Цветы — нашли его в долине,
Цветы нашли… утешься, мать.
А блеск цветов стоит на листьях
И на далеких детских лицах.
Цветы любви, цветы бессмертья,
Цветы железного столетья,
Я наугад раскрыл ваш том,
Он ни о чем — и обо всем.
1972
Отец космонавта
Вы не стойте над ним, вы не стойте над ним, ради
бога!
Вы оставьте его с недопитым стаканом своим.
Он допьет и уйдет, топнет оземь: — Ты кто? — Я дорога,
Тут монголы промчались — никто не вернулся живым.
— О, не надо, — он скажет, — не надо о старой печали!
Что ты знаешь о сыне, скажи мне о сыне родном.
Не его ли следы на тебе эту пыль разметали?
— Он пошел поперек, ничего я не знаю о нем.
На родном пепелище, где угли еще не остыли,
Образ женской печали возникнет как тень перед ним.
— Я ходил на дорогу, — он скажет, — а в доме гостили…
— Ни французы, ни немцы — никто не вернулся живым.
— О, не надо, — он скажет, — не надо. Есть плата дороже.
Что ты знаешь о сыне, скажи мне о сыне родном.
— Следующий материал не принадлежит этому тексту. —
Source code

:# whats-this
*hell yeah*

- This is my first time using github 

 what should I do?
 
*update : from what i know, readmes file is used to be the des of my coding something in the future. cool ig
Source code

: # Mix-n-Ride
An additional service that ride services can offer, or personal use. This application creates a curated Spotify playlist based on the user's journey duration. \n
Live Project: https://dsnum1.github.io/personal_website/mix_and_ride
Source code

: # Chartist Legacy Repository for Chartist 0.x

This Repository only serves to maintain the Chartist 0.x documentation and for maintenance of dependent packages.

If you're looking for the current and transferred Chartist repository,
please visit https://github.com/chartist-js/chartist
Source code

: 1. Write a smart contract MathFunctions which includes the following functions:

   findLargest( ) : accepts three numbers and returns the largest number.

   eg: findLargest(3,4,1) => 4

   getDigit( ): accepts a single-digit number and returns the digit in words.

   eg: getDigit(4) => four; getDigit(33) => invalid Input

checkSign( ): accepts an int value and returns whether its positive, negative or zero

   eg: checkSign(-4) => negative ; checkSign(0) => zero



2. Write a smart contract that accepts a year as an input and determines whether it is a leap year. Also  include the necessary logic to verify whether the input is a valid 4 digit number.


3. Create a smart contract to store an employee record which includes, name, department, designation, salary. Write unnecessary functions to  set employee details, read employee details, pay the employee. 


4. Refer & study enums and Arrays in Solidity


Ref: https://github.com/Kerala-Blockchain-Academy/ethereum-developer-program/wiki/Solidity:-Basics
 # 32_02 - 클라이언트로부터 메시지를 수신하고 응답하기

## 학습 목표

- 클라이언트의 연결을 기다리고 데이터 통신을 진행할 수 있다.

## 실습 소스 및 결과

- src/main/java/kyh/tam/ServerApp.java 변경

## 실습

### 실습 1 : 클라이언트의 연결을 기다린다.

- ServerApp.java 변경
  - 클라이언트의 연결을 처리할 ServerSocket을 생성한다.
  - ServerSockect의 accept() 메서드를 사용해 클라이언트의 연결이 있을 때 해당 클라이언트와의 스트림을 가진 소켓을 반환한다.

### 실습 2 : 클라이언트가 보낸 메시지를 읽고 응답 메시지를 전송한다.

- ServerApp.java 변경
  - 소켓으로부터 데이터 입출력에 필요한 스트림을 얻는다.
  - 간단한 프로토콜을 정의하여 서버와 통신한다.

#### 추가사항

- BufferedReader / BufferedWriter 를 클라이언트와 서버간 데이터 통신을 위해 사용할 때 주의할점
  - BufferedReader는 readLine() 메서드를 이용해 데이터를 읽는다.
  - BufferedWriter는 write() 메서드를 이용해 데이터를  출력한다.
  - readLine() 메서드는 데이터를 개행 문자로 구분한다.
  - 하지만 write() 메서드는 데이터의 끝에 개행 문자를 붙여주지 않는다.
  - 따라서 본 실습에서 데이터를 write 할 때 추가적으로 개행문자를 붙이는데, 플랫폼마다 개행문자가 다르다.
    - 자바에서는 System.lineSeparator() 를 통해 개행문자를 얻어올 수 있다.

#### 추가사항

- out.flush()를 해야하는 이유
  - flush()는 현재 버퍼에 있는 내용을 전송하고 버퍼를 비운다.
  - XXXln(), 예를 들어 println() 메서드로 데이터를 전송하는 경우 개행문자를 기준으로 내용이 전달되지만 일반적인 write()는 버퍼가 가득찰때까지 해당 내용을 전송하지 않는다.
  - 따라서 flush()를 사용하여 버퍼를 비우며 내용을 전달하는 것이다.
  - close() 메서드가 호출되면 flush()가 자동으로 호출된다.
Ты делила с ним стол и ночей сокровенное ложе…
— Он пошел поперек, ничего я не знаю о нем.
Где же сына искать, ты ответь ему, Спасская башня!
О медлительный звон! О торжественно-дивный язык!
На великой Руси были, были сыны бесшабашней,
Были, были отцы безутешней, чем этот старик.
Этот скорбный старик не к стене ли Кремля
обратился,
Где пропавшего сына начертано имя огнем:
— Ты скажи, неужели он в этих стенах заблудился?
— Он пошел поперек, ничего я не знаю о нем.
Где же сына искать, где искать, ты ответь ему, небо!
Провались, но ответь, но ответь ему, свод голубой, —
И звезда, под которой мы страждем любови и хлеба,
Да, звезда, под которой проходит и смерть и любовь!
— О, не надо, — он скажет, — не надо о смерти
постылой!
Что ты знаешь о сыне, скажи мне о сыне родном.
Ты светила ему, ты ему с колыбели светила…
— Он прошел сквозь меня, ничего я не знаю о нем.